Yosuke Yamakawa was knee-deep in the quiet headwaters of the upper Oi River basin, where the Southern Alps rise sharply above Shizuoka Prefecture, when the data began to tell a story no one had fully heard before. For years, scientists have suspected that the angle of rock layers beneath mountain slopes influences how rainwater moves underground—shaping everything from steady streamflow to sudden landslides. Now, thanks to meticulous fieldwork across 16 rugged watersheds, Yamakawa and his team at the University of Tsukuba have proven it. Their discovery isn’t just a geological insight—it’s a blueprint for predicting disasters before they strike.

In mountainous regions like Japan’s Southern Alps, where heavy rains can trigger catastrophic landslides, understanding water’s hidden pathways is critical. Yet until now, direct evidence at the scale where disasters unfold—catchments between 0.1 and 10 square kilometers—has been scarce. The team filled this gap by measuring river discharge and water conductivity during dry periods, revealing how deeply rainwater penetrates and how quickly it resurfaces. What they found hinges on a single geological feature: the angle of sedimentary bedding relative to the slope.

When rock layers dip more steeply than the land surface, rainwater slips deep underground through fractures aligned with the bedding planes. This “deep infiltration” creates stable, consistent base flows in streams, with little variation from one area to another. But on dip slopes—where the rock layers tilt in the same direction as the terrain—everything changes. There, shallow fracture networks within landslide-prone zones act like temporary drains, flushing water out rapidly after rain. These areas store less water overall and show sharp spikes in runoff, making them hotspots for instability.

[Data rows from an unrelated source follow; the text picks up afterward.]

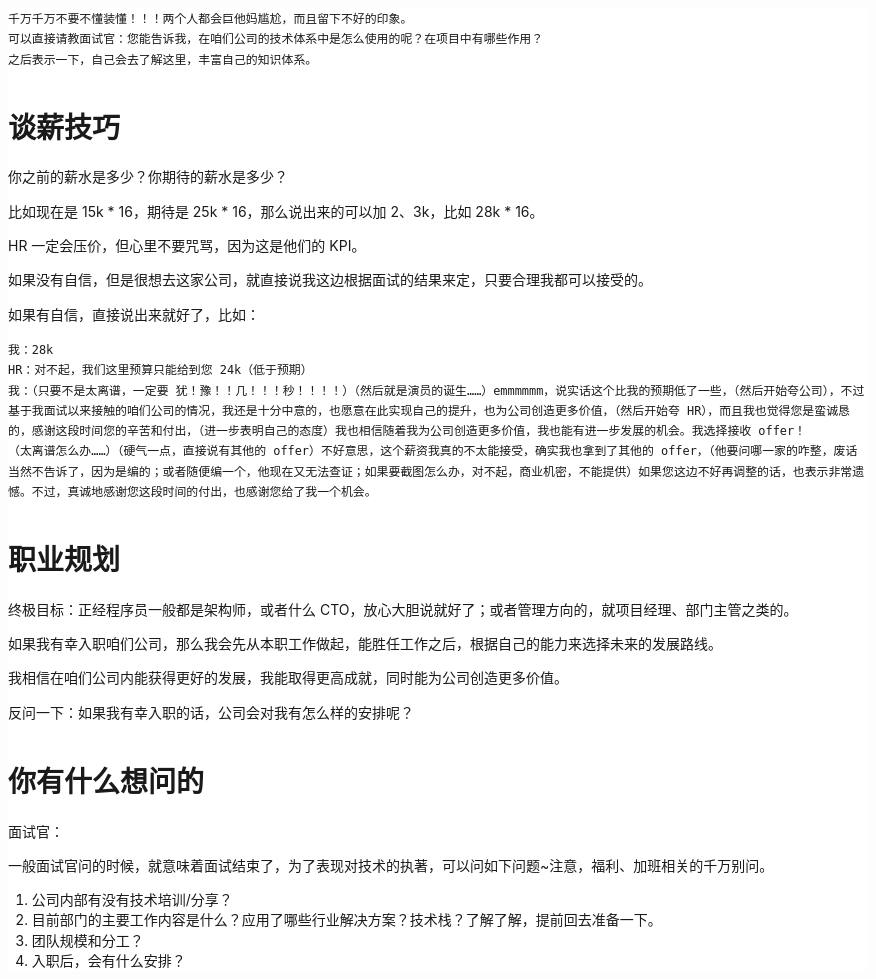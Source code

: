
 ```txt
千万千万不要不懂装懂！！！两个人都会巨他妈尴尬，而且留下不好的印象。
可以直接请教面试官：您能告诉我，在咱们公司的技术体系中是怎么使用的呢？在项目中有哪些作用？
之后表示一下，自己会去了解这里，丰富自己的知识体系。
```



# 谈薪技巧

你之前的薪水是多少？你期待的薪水是多少？



比如现在是 15k * 16，期待是 25k * 16，那么说出来的可以加 2、3k，比如 28k * 16。

HR 一定会压价，但心里不要咒骂，因为这是他们的 KPI。

如果没有自信，但是很想去这家公司，就直接说我这边根据面试的结果来定，只要合理我都可以接受的。

如果有自信，直接说出来就好了，比如：

```txt
我：28k
HR：对不起，我们这里预算只能给到您 24k（低于预期）
我：（只要不是太离谱，一定要 犹！豫！！几！！！秒！！！！）（然后就是演员的诞生……）emmmmmm，说实话这个比我的预期低了一些，（然后开始夸公司），不过基于我面试以来接触的咱们公司的情况，我还是十分中意的，也愿意在此实现自己的提升，也为公司创造更多价值，（然后开始夸 HR），而且我也觉得您是蛮诚恳的，感谢这段时间您的辛苦和付出，（进一步表明自己的态度）我也相信随着我为公司创造更多价值，我也能有进一步发展的机会。我选择接收 offer！
（太离谱怎么办……）（硬气一点，直接说有其他的 offer）不好意思，这个薪资我真的不太能接受，确实我也拿到了其他的 offer，（他要问哪一家的咋整，废话当然不告诉了，因为是编的；或者随便编一个，他现在又无法查证；如果要截图怎么办，对不起，商业机密，不能提供）如果您这边不好再调整的话，也表示非常遗憾。不过，真诚地感谢您这段时间的付出，也感谢您给了我一个机会。
```



# 职业规划

终极目标：正经程序员一般都是架构师，或者什么 CTO，放心大胆说就好了；或者管理方向的，就项目经理、部门主管之类的。

如果我有幸入职咱们公司，那么我会先从本职工作做起，能胜任工作之后，根据自己的能力来选择未来的发展路线。

我相信在咱们公司内能获得更好的发展，我能取得更高成就，同时能为公司创造更多价值。

反问一下：如果我有幸入职的话，公司会对我有怎么样的安排呢？



# 你有什么想问的

面试官：

一般面试官问的时候，就意味着面试结束了，为了表现对技术的执著，可以问如下问题~注意，福利、加班相关的千万别问。

1. 公司内部有没有技术培训/分享？
2. 目前部门的主要工作内容是什么？应用了哪些行业解决方案？技术栈？了解了解，提前回去准备一下。
3. 团队规模和分工？
4. 入职后，会有什么安排？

The researchers synthesized these dynamics into a new conceptual model they call the “structural ground system,” published in CATENA (2026). It’s more than a theory; it’s a predictive tool. By mapping bedding structure, scientists and planners could one day anticipate where water will pool, where it will rush, and where the ground might give way. This framework may prove especially valuable in other tectonically active, humid regions—from the Himalayas to the Andes—where similar rock formations shape mountain hydrology.

As climate change intensifies rainfall patterns, the need for precise landslide forecasting grows ever more urgent. This study offers a rare clarity: beneath the soil and stone, the Earth’s structure holds the script for how water behaves. With this knowledge, communities in vulnerable mountain zones may finally gain a step ahead of disaster.